---
title: AntiAtropos
emoji: 🚀
colorFrom: indigo
colorTo: blue
sdk: docker
app_file: server/app.py
pinned: false
---

# AntiAtropos: The Physics of Autonomous SRE

> **"Infrastructure is not a static set of configurations; it is a dynamic system of energy, flow, and stability."**

[![Hugging Face Space](https://img.shields.io/badge/%F0%9F%A4%97%20Hugging%20Face-Space-blue)](https://keshav051-antiatropos.hf.space/)
[![Code & Infrastructure](https://img.shields.io/badge/%F0%9F%92%BB%20Code-Source-green)](https://huggingface.co/Keshav051/AntiAtropos/tree/main)
[![Trained Models & Logs](https://img.shields.io/badge/%F0%9F%A7%A0%20Models-QLoRA-orange)](https://huggingface.co/Keshav051/antiatropos-qlora)
[![Demo Video](https://img.shields.io/badge/%F0%9F%93%B9%20Video-Demo-red)](https://youtu.be/46SX0HocpSs)

## Table of Contents
- [Demo Video](#demo-video)
- [The Vision](#the-vision-beyond-runbooks)
- [The Physics Engine](#the-physics-engine)
- [Architecture](#architecture)
- [Reward Engineering](#reward-engineering-the-differentiable-sre)
- [Task Curriculum & Results](#task-curriculum--results)
- [Training: RL with Unsloth + Hugging Face Jobs](#training-rl-with-unsloth--hugging-face-jobs)
- [Quick Start](#quick-start)

---

---

> **Hackathon Submission:** We are building for **"Theme #3: World Modelling for Professional Tasks."**  
> AntiAtropos governs clusters the way physics governs a pendulum—by minimizing Lyapunov energy.

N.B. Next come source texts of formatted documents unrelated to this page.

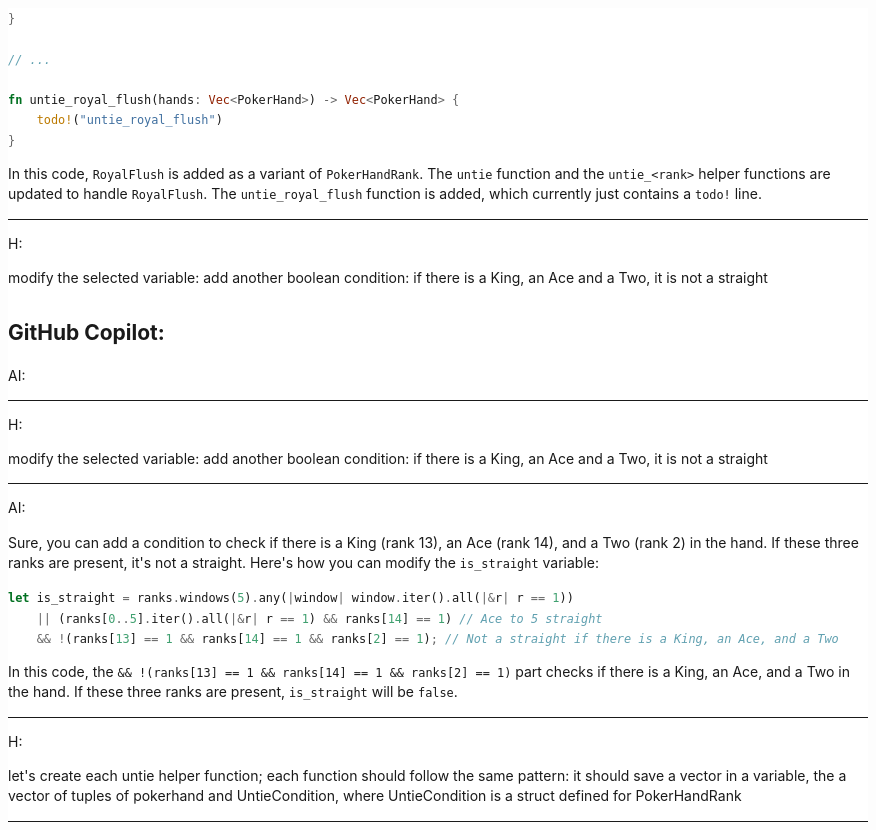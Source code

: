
 ```rust
}

// ...

fn untie_royal_flush(hands: Vec<PokerHand>) -> Vec<PokerHand> {
    todo!("untie_royal_flush")
}
```

In this code, `RoyalFlush` is added as a variant of `PokerHandRank`. The `untie`
function and the `untie_<rank>` helper functions are updated to handle
`RoyalFlush`. The `untie_royal_flush` function is added, which currently just
contains a `todo!` line.

---

H:

modify the selected variable: add another boolean condition: if there is a King,
an Ace and a Two, it is not a straight

## GitHub Copilot:

AI:

---

H:

modify the selected variable: add another boolean condition: if there is a King,
an Ace and a Two, it is not a straight

---

AI:

Sure, you can add a condition to check if there is a King (rank 13), an Ace
(rank 14), and a Two (rank 2) in the hand. If these three ranks are present,
it's not a straight. Here's how you can modify the `is_straight` variable:

```rust
let is_straight = ranks.windows(5).any(|window| window.iter().all(|&r| r == 1))
    || (ranks[0..5].iter().all(|&r| r == 1) && ranks[14] == 1) // Ace to 5 straight
    && !(ranks[13] == 1 && ranks[14] == 1 && ranks[2] == 1); // Not a straight if there is a King, an Ace, and a Two
```

In this code, the `&& !(ranks[13] == 1 && ranks[14] == 1 && ranks[2] == 1)` part
checks if there is a King, an Ace, and a Two in the hand. If these three ranks
are present, `is_straight` will be `false`.

---

H:

let's create each untie helper function; each function should follow the same
pattern: it should save a vector in a variable, the a vector of tuples of
pokerhand and UntieCondition, where UntieCondition is a struct defined for
PokerHandRank

---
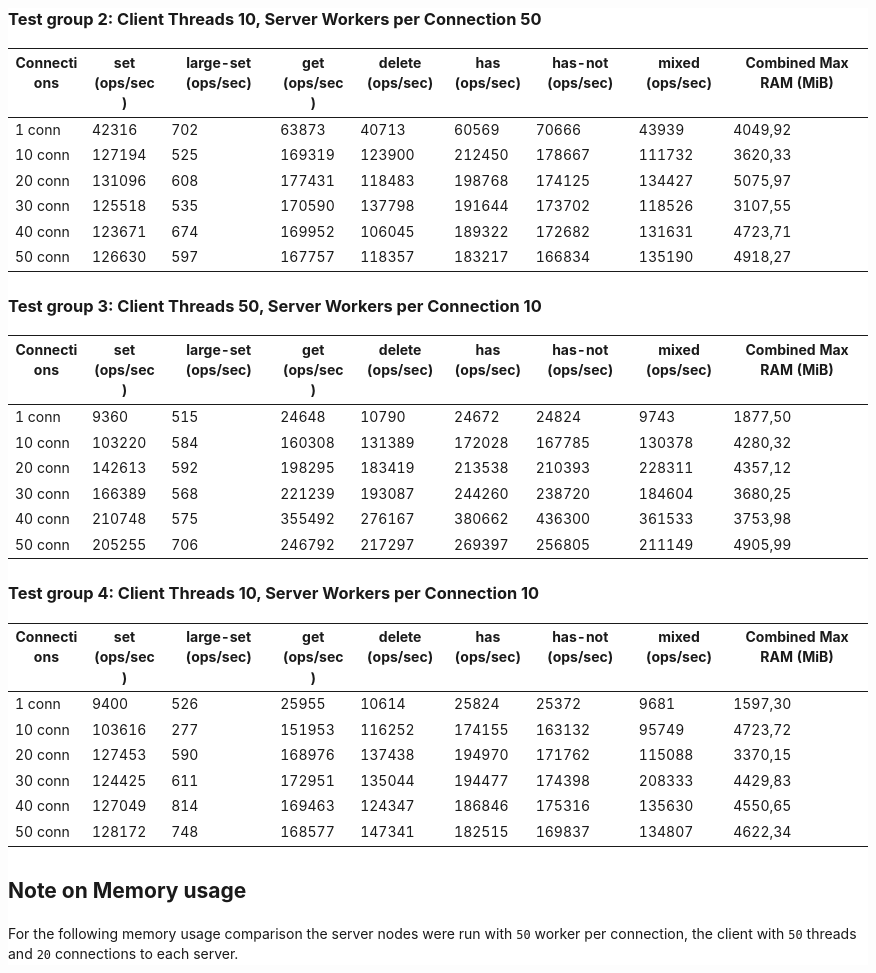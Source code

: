 ### Test group 2: Client Threads 10, Server Workers per Connection 50

| Connections | set (ops/sec) | large-set (ops/sec) | get (ops/sec) | delete (ops/sec) | has (ops/sec) | has-not (ops/sec) | mixed (ops/sec) | Combined Max RAM (MiB) |
|-------------|---------------|---------------------|---------------|------------------|---------------|-------------------|-----------------|------------------------|
| 1 conn      | 42316         | 702                 | 63873         | 40713            | 60569         | 70666             | 43939           | 4049,92                |
| 10 conn     | 127194        | 525                 | 169319        | 123900           | 212450        | 178667            | 111732          | 3620,33                |
| 20 conn     | 131096        | 608                 | 177431        | 118483           | 198768        | 174125            | 134427          | 5075,97                |
| 30 conn     | 125518        | 535                 | 170590        | 137798           | 191644        | 173702            | 118526          | 3107,55                |
| 40 conn     | 123671        | 674                 | 169952        | 106045           | 189322        | 172682            | 131631          | 4723,71                |
| 50 conn     | 126630        | 597                 | 167757        | 118357           | 183217        | 166834            | 135190          | 4918,27                |

### Test group 3: Client Threads 50, Server Workers per Connection 10

| Connections | set (ops/sec) | large-set (ops/sec) | get (ops/sec) | delete (ops/sec) | has (ops/sec) | has-not (ops/sec) | mixed (ops/sec) | Combined Max RAM (MiB) |
|-------------|---------------|---------------------|---------------|------------------|---------------|-------------------|-----------------|------------------------|
| 1 conn      | 9360          | 515                 | 24648         | 10790            | 24672         | 24824             | 9743            | 1877,50                |
| 10 conn     | 103220        | 584                 | 160308        | 131389           | 172028        | 167785            | 130378          | 4280,32                |
| 20 conn     | 142613        | 592                 | 198295        | 183419           | 213538        | 210393            | 228311          | 4357,12                |
| 30 conn     | 166389        | 568                 | 221239        | 193087           | 244260        | 238720            | 184604          | 3680,25                |
| 40 conn     | 210748        | 575                 | 355492        | 276167           | 380662        | 436300            | 361533          | 3753,98                |
| 50 conn     | 205255        | 706                 | 246792        | 217297           | 269397        | 256805            | 211149          | 4905,99                |

### Test group 4: Client Threads 10, Server Workers per Connection 10

| Connections | set (ops/sec) | large-set (ops/sec) | get (ops/sec) | delete (ops/sec) | has (ops/sec) | has-not (ops/sec) | mixed (ops/sec) | Combined Max RAM (MiB) |
|-------------|---------------|---------------------|---------------|------------------|---------------|-------------------|-----------------|------------------------|
| 1 conn      | 9400          | 526                 | 25955         | 10614            | 25824         | 25372             | 9681            | 1597,30                |
| 10 conn     | 103616        | 277                 | 151953        | 116252           | 174155        | 163132            | 95749           | 4723,72                |
| 20 conn     | 127453        | 590                 | 168976        | 137438           | 194970        | 171762            | 115088          | 3370,15                |
| 30 conn     | 124425        | 611                 | 172951        | 135044           | 194477        | 174398            | 208333          | 4429,83                |
| 40 conn     | 127049        | 814                 | 169463        | 124347           | 186846        | 175316            | 135630          | 4550,65                |
| 50 conn     | 128172        | 748                 | 168577        | 147341           | 182515        | 169837            | 134807          | 4622,34                |

## Note on Memory usage

For the following memory usage comparison the server nodes were run with `50` worker per connection,
the client with `50` threads and `20` connections to each server.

Perfect SLA at **50% lower cost**.

## Demo Video
[![AntiAtropos Demo Video](https://img.youtube.com/vi/46SX0HocpSs/0.jpg)](https://youtu.be/46SX0HocpSs)

AntiAtropos is a **Reinforcement Learning environment** where an AI agent learns to stabilize a 5-node microservice cluster by treating it as a physical system. Using **QLoRA REINFORCE** on a Qwen3.5-4B model, the agent is trained to minimize Lyapunov graph energy under a Drift-Plus-Penalty objective that balances stability against infrastructure cost. The trained policy scales predictively, reroutes around failures, and holds the line during traffic surges.

---

## The Vision: Beyond Runbooks

Traditional DevOps relies on static thresholds and "If-This-Then-That" runbooks. This doesn't scale with the complexity of modern microservice DAGs. AntiAtropos moves from reactive scripts to **Dynamical System Control**. 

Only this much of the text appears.